Publish Date: 18 Jan, 2022 |
 

It's great to keep the body agile, energetic and healthy, and most of us also take actions to keep ourselves fit. However the winter season can be an obstacle in the journey of good health. Let's take a look at some Asanas that you can easily practice at home and keep the body energetic and warm.

1) Seated Forward Bend Pose:

It is called Paschimottanasana or Seated Forward Bend pose.

Technique:

  • Sit straight with the legs parallel to the ground.
  • Now slowly start to bend forward while keeping your back straight.
  • Keep moving your body, bend forward and try to touch the head to the legs.

Benefits:

  • It calms the mind and relieves stress.
  • It strengthens the spine, shoulders and hamstrings.

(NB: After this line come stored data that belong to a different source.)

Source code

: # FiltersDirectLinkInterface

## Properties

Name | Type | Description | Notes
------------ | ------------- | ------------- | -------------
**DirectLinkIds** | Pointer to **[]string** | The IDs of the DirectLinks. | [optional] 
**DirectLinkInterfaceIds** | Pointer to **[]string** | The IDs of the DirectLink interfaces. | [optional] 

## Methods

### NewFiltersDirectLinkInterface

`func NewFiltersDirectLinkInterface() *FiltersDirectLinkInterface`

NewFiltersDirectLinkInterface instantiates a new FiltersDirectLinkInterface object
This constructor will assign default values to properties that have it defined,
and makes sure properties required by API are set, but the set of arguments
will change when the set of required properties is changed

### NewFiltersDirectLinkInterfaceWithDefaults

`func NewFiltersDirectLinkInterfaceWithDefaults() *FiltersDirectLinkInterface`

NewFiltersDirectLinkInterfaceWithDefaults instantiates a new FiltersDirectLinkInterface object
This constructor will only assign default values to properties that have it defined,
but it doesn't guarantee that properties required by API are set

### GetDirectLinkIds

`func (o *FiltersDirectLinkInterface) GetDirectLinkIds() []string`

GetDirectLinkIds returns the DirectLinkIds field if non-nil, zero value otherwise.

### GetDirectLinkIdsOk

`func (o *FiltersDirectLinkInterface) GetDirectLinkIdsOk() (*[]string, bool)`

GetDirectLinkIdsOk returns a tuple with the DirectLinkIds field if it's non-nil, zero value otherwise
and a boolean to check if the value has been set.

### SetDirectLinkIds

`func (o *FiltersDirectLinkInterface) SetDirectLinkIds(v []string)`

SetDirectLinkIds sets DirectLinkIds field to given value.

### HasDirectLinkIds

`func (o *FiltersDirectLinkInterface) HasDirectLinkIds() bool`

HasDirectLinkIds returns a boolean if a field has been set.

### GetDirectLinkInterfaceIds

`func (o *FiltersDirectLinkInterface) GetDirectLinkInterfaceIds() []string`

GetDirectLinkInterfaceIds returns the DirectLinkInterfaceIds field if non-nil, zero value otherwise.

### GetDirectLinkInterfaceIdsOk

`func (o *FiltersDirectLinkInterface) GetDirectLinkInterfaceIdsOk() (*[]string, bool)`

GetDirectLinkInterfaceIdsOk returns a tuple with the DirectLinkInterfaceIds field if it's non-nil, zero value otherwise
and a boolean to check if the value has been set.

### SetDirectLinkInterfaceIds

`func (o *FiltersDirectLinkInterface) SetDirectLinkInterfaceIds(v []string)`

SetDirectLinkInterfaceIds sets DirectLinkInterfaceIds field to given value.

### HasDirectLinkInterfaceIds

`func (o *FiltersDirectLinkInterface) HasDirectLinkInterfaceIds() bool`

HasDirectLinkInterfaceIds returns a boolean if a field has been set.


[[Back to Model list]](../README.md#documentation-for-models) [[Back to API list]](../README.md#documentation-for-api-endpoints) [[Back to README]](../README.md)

2) Downward Facing Dog Pose:

Adhomukh Svanasana or Downward Facing Dogs is performed by putting the body weight on the arms and legs behind, while the spine stays erect.

Technique:

  • First stand straight and put the hands on the floor.
  • Then raise your body up and put the body weight forward.
  • Repeat it for three to five times.
  • Relax for ten seconds.

Benefits:

  • It helps in stimulating blood circulation.
  • It improves body posture and strengthens blood circulation.

3) Boat Pose:

It is also called Naukasana or the boat pose.It is performed while sitting in the ground.

Technique:

  • Sit on the ground with the legs straight.
  • Keep the legs parallel to the ground.
  • Keep the legs parallel to the ground as well.
  • Now bend the upper body towards the ground and hold.

Benefits:

  • It strengthens the abdominal muscles.
  • It helps tone arms, thighs and shoulders

4) Wide Legged Forward Fold:

It is also called Prasarit Paddotannasana.

Technique:

  • Keep the legs wide open on the ground.
  • Now bend forward and hold the ankles from the hands to make a firm grip.
  • Hold and relax for ten seconds.
  • Repeat it for three to five times.

Benefits:

  • It stimulates the Kidneys and Liver.
  • It calms the brain and it helps you to relieve stress.

5) Revolved Chair Pose:

It is also called Parivartit Utkatasana.

Technique: 

  • Stand upright and bend the knees to make a chair pose.
  • Now bend and twist leftward and hold.
  • Repeat the same with the right side and hold.
  • Repeat it for three to five times.
  • Relax for ten seconds.

Benefits:

  • It helps improve digestion and increase metabolism.
  • It helps relieve stiffness in the shoulder,spine and neck.

 

So try these asanas and let us know how did you find them.